During a press briefing on Thursday at the IRCU head offices in MengoBulange in Kampala, Mubajje, who read a statement on behalf of themembers, said the leaders were urgently looking forward to the reopening of worship places before the start of the forthcoming political campaigns and general elections to enable them offer spiritual guidance to their followers.

He said several months since the worship places were closed in March, many of their followers were starting to forget issues about God. "Calling people back to God should not take too long," he said.

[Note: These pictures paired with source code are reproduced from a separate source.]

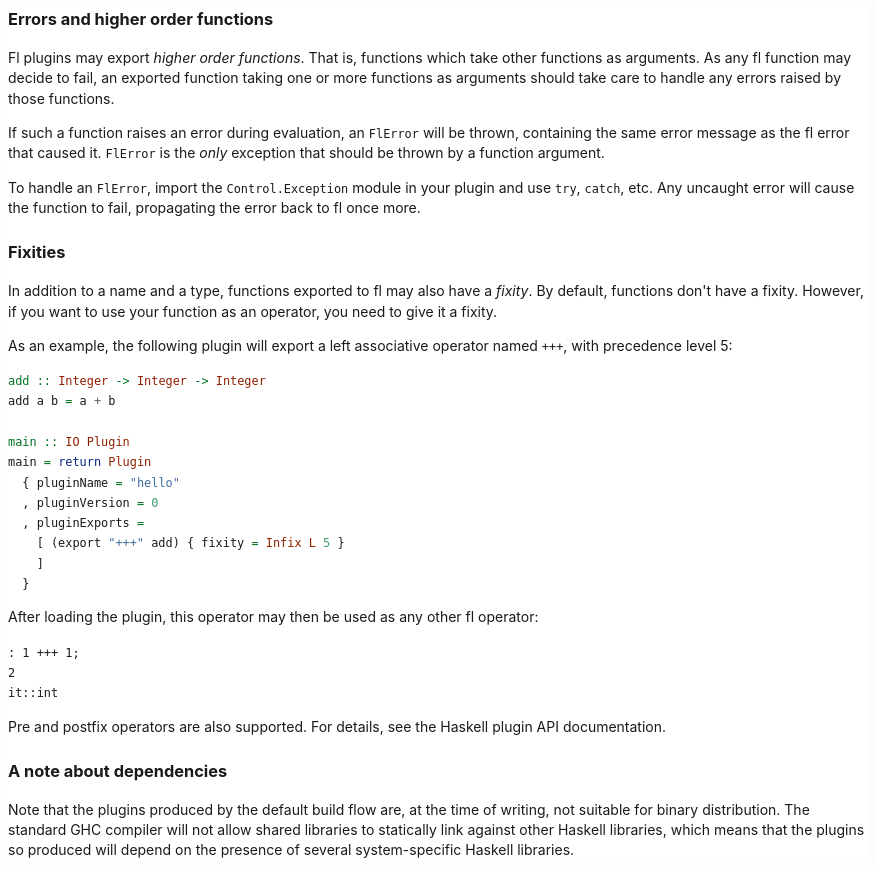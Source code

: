 ### Errors and higher order functions
Fl plugins may export _higher order functions_. That is, functions which
take other functions as arguments.
As any fl function may decide to fail, an exported function taking one
or more functions as arguments should take care to handle any errors raised
by those functions.

If such a function raises an error during evaluation, an `FlError` will be
thrown, containing the same error message as the fl error that caused it.
`FlError` is the _only_ exception that should be thrown by a function argument.

To handle an `FlError`, import the `Control.Exception` module in your plugin
and use `try`, `catch`, etc.
Any uncaught error will cause the function to fail, propagating the error
back to fl once more.

### Fixities
In addition to a name and a type, functions exported to fl may also have
a _fixity_. By default, functions don't have a fixity.
However, if you want to use your function as an operator, you need to give
it a fixity.

As an example, the following plugin will export a left associative
operator named `+++`, with precedence level 5:

```haskell
add :: Integer -> Integer -> Integer
add a b = a + b

main :: IO Plugin
main = return Plugin
  { pluginName = "hello"
  , pluginVersion = 0
  , pluginExports =
    [ (export "+++" add) { fixity = Infix L 5 }
    ]
  }
```

After loading the plugin, this operator may then be used as any other
fl operator:

```
: 1 +++ 1;
2
it::int
```

Pre and postfix operators are also supported.
For details, see the Haskell plugin API documentation.

### A note about dependencies
Note that the plugins produced by the default build flow are, at the time of
writing, not suitable for binary distribution.
The standard GHC compiler will not allow shared libraries to statically link
against other Haskell libraries, which means that the plugins so produced
will depend on the presence of several system-specific Haskell libraries.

Mubajje said during his 18th address on the COVID-19 pandemic, the President advised religious leaders to liaise with the health ministry to work on SOPs for the safe reopening of worship places.

The team set up by IRCU, according to Mubajje, had also worked on a training manual intended to provide what he referred to as ‘step by step guidance' for managing places of worship to implement COVID-19 prevention and control measures.

The manual is also intended to train religious leaders on the control measures, creating awareness among stakeholders on the potential risks of transmission in places of worship and the risk mitigation.

The team also set up district task forces on COVID-19 mandated to play an oversight role on control measures in respective places of worship.

Mubajje said the leaders had made progress in rolling out the training of ordained and non-ordained leaders in their respective structures.

"We are confident that the training in our structures will build the capacity of our leaders to create safe environments that will contain the infections and manage the spread of COVID-19," Mubajje's statement read.

The briefing was attended by Jonah Lwanga, the Archbishop of the Orthodox Church; Bishop Joshua Lwere, the general overseer of the National Alliance of Pentecostal and Evangelical Churches of Uganda;

Apostle Dr Joseph Sserwadda, president of the Born-Again Faith (BAF) in Uganda and Msgr Charles Kasibante, the vicar general of the Kampala Archdiocese.

The council also condemned the demolition of St Peter's Anglican Church in Ndeeba and applauded President Museveni's quick response by directing the arrest of the perpetrators.

"We call for the fast investigations into this matter and bring to book all the culprits," the statement read.

Mubajje condemned some Muslim youth who were arrested for allegedly taking part in the demolition, saying as IRCU, they jointly detest anyone involved in the destruction of worship places.